Copy out exactly the stretch of the listing below that begins at the line containing "#### **Platforms and Languages**" and ends at the line containing "#### **Minimum Viable Product (MVP)**", and copy nothing outside it.

BEGIN

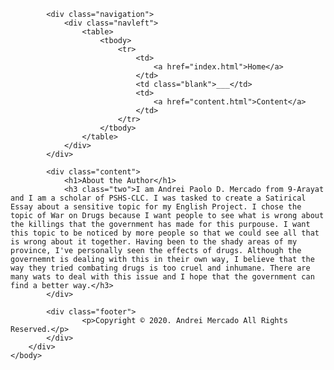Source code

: <!DOCTYPE html>
<html lang ="en">
	<head>
		<meta charset="utf-8">
		<meta name="viewport" content="width=device-width, initial-scale=1">
		<title>Author</title>
		<link rel="stylesheet" href="style index.css">
		<link href="https://fonts.googleapis.com/css2?family=Poppins&display=swap" rel="stylesheet">
	</head>
	<body>
		<div class ="contentpage">
			<div class="header">
			</div>
		
			<div class="navigation">
				<div class="navleft">
					<table>
						<tbody>
							<tr>
								<td>
									<a href="index.html">Home</a>
								</td>
								<td class="blank">___</td>
								<td>
									<a href="content.html">Content</a>
								</td>
							</tr>
						</tbody>
					</table>
				</div>	
			</div>
			
			<div class="content">
				<h1>About the Author</h1>
				<h3 class="two">I am Andrei Paolo D. Mercado from 9-Arayat and I am a scholar of PSHS-CLC. I was tasked to create a Satirical Essay about a sensitive topic for my English Project. I chose the topic of War on Drugs because I want people to see what is wrong about the killings that the government has made for this purpouse. I want this topic to be noticed by more people so that we could see all that is wrong about it together. Having been to the shady areas of my province, I've personally seen the effects of drugs. Although the governemnt is dealing with this in their own way, I believe that the way they tried combating drugs is too cruel and inhumane. There are many wats to deal with this issue and I hope that the government can find a better way.</h3> 
			</div>
		
			<div class="footer">
					<p>Copyright © 2020. Andrei Mercado All Rights Reserved.</p>
			</div>
		</div>
	</body>
</html>
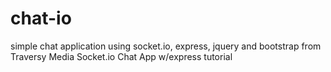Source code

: # chat-io
simple chat application using socket.io, express, jquery and bootstrap
from Traversy Media Socket.io Chat App w/express tutorial

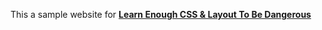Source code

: This a sample website for [<strong>Learn Enough CSS & Layout To Be Dangerous</strong>](https://www.learnenough.com/css-and-layout) 
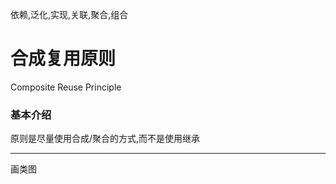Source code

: 

依赖,泛化,实现,关联,聚合,组合

# 合成复用原则
Composite Reuse Principle

### 基本介绍

原则是尽量使用合成/聚合的方式,而不是使用继承

---

画类图


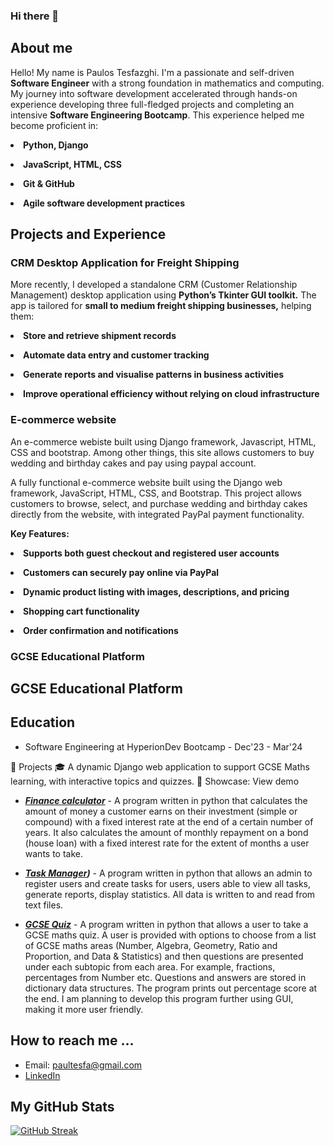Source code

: ### Hi there 👋

<h2> About me </h2>

Hello! My name is Paulos Tesfazghi. I'm a passionate and self-driven **Software Engineer** with a strong foundation in mathematics and computing. My journey into software development accelerated through hands-on experience developing three full-fledged projects and completing an intensive **Software Engineering Bootcamp**. This experience helped me become proficient in:

**<li>Python, Django</li>**

**<li>JavaScript, HTML, CSS</li>**

**<li>Git & GitHub</li>**

**<li>Agile software development practices</li>**


<h2>Projects and Experience</h2>

<h3>CRM Desktop Application for Freight Shipping</h3>  

More recently, I developed a standalone CRM (Customer Relationship Management) desktop application using **Python’s Tkinter GUI toolkit.** The app is tailored for **small to medium freight shipping businesses,** helping them:

**<li>Store and retrieve shipment records</li>**

**<li>Automate data entry and customer tracking</li>**

**<li>Generate reports and visualise patterns in business activities</li>**

**<li>Improve operational efficiency without relying on cloud infrastructure</li>**

<h3>E-commerce website</h3>

An e-commerce webiste built using Django framework, Javascript, HTML, CSS and bootstrap. Among other things, this site allows customers to buy wedding and birthday
cakes and pay using paypal account. 

A fully functional e-commerce website built using the Django web framework, JavaScript, HTML, CSS, and Bootstrap.
This project allows customers to browse, select, and purchase wedding and birthday cakes directly from the website, with integrated PayPal payment functionality.

**Key Features:**

**<li>Supports both guest checkout and registered user accounts</li>**

**<li>Customers can securely pay online via PayPal</li>**

**<li>Dynamic product listing with images, descriptions, and pricing</li>**

**<li>Shopping cart functionality</li>**

**<li>Order confirmation and notifications</li>**


<h3>GCSE Educational Platform</h3>


<h2>GCSE Educational Platform </h2>

<h2>Education</h2>

* Software Engineering at HyperionDev Bootcamp - Dec'23 - Mar'24



🔨 Projects
🎓 
A dynamic Django web application to support GCSE Maths learning, with interactive topics and quizzes.
📸 Showcase: View demo

* ***[Finance calculator](https://github.com/pth2020/Bootcamp-Portfolio/blob/main/Capstone%20Project%201/finance_calculators.py)*** - A program written in python that calculates the amount of money a customer earns on their investment (simple or compound) 
  with a fixed interest rate at the end of a certain number of years. It also calculates the amount of monthly repayment on a bond (house loan) 
  with a fixed interest rate for the extent of months a user wants to take. 

* ***[Task Manager](https://github.com/pth2020/Bootcamp-Portfolio/blob/main/capstone_project2/task_manager.py))*** - A program written in python that allows an admin to register users and create tasks for users, users able to view all tasks,
  generate reports, display statistics. All data is written to and read from text files.

* ***[GCSE Quiz](https://github.com/pth2020/gcse_project/tree/master)*** - A program written in python that allows a user to take a GCSE maths quiz. A user is provided with options to choose from a list of GCSE maths areas (Number, Algebra, Geometry, Ratio and Proportion, and Data & Statistics) and then questions are presented under each subtopic from each area. For example, fractions, percentages from Number etc. Questions and answers are stored in dictionary data structures. The program prints out percentage score at the end. I am planning to develop this program further using GUI, making it more user friendly.
   
<h2>How to reach me ...</h2>

* Email: paultesfa@gmail.com
* [LinkedIn](https://www.linkedin.com/in/paulos-tesfazghi-59098318a/)
  

<h2>My GitHub Stats</h2>

[![GitHub Streak](http://github-readme-streak-stats.herokuapp.com?user=pth2020&theme=dark&background=000000)](https://git.io/streak-stats)

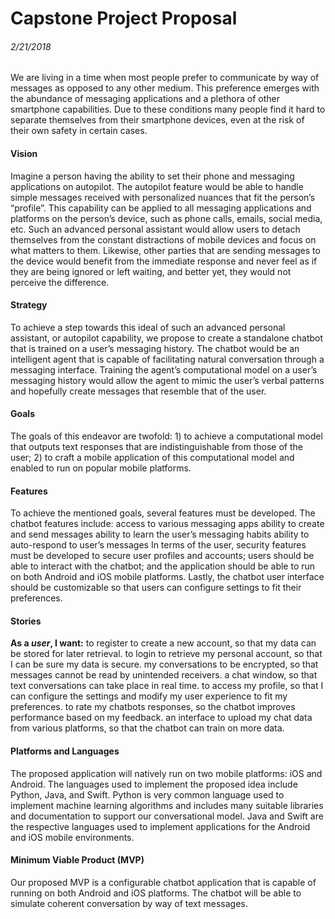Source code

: # Capstone Project Proposal
###### 2/21/2018


We are living in a time when most people prefer to communicate by way of messages as opposed to any other medium. This preference emerges with the abundance of messaging applications and a plethora of other smartphone capabilities. Due to these conditions many people find it hard to separate themselves from their smartphone devices, even at the risk of their own safety in certain cases.

#### **Vision**
Imagine a person having the ability to set their phone and messaging applications on autopilot. The autopilot feature would be able to handle simple messages received with personalized nuances that fit the person’s “profile”. This capability can be applied to all messaging applications and platforms on the person’s device, such as phone calls, emails, social media, etc. Such an advanced personal assistant would allow users to detach themselves from the constant distractions of mobile devices and focus on what matters to them. Likewise, other parties that are sending messages to the device would benefit from the immediate response and never feel as if they are being ignored or left waiting, and better yet, they would not perceive the difference.

#### **Strategy**
To achieve a step towards this ideal of such an advanced personal assistant, or autopilot capability, we propose to create a standalone chatbot that is trained on a user’s messaging history. The chatbot would be an intelligent agent that is capable of facilitating natural conversation through a messaging interface. Training the agent’s computational model on a user’s messaging history would allow the agent to mimic the user’s verbal patterns and hopefully create messages that resemble that of the user.

#### **Goals**
The goals of this endeavor are twofold: 1) to achieve a computational model that outputs text responses that are indistinguishable from those of the user; 2) to craft a mobile application of this computational model and enabled to run on popular mobile platforms.

#### **Features**
To achieve the mentioned goals, several features must be developed. The chatbot features include:
access to various messaging apps
ability to create and send messages
ability to learn the user’s messaging habits
ability to auto-respond to user’s messages
In terms of the user, security features must be developed to secure user profiles and accounts; users should be able to interact with the chatbot; and the application should be able to run on both Android and iOS mobile platforms. Lastly, the chatbot user interface should be customizable so that users can configure settings to fit their preferences.

#### **Stories**
**As a *user*, I want:**
to register to create a new account, so that my data can be stored for later retrieval. 
to login to retrieve my personal account, so that I can be sure my data is secure.
my conversations to be encrypted, so that messages cannot be read by unintended receivers.
a chat window, so that text conversations can take place in real time.
to access my profile, so that I can configure the settings and modify my user experience to fit my preferences.
to rate my chatbots responses, so the chatbot improves performance based on my feedback.
an interface to upload my chat data from various platforms, so that the chatbot can train on more data.


#### **Platforms and Languages**
The proposed application will natively run on two mobile platforms: iOS and Android. The languages used to implement the proposed idea include Python, Java, and Swift. Python is very common language used to implement machine learning algorithms and includes many suitable libraries and documentation to support our conversational model. Java and Swift are the respective languages used to implement applications for the Android and iOS mobile environments.

#### **Minimum Viable Product (MVP)**
Our proposed MVP is a configurable chatbot application that is capable of running on both Android and iOS platforms. The chatbot will be able to simulate coherent conversation by way of text messages.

END

Your solution:
#### **Platforms and Languages**
The proposed application will natively run on two mobile platforms: iOS and Android. The languages used to implement the proposed idea include Python, Java, and Swift. Python is very common language used to implement machine learning algorithms and includes many suitable libraries and documentation to support our conversational model. Java and Swift are the respective languages used to implement applications for the Android and iOS mobile environments.

#### **Minimum Viable Product (MVP)**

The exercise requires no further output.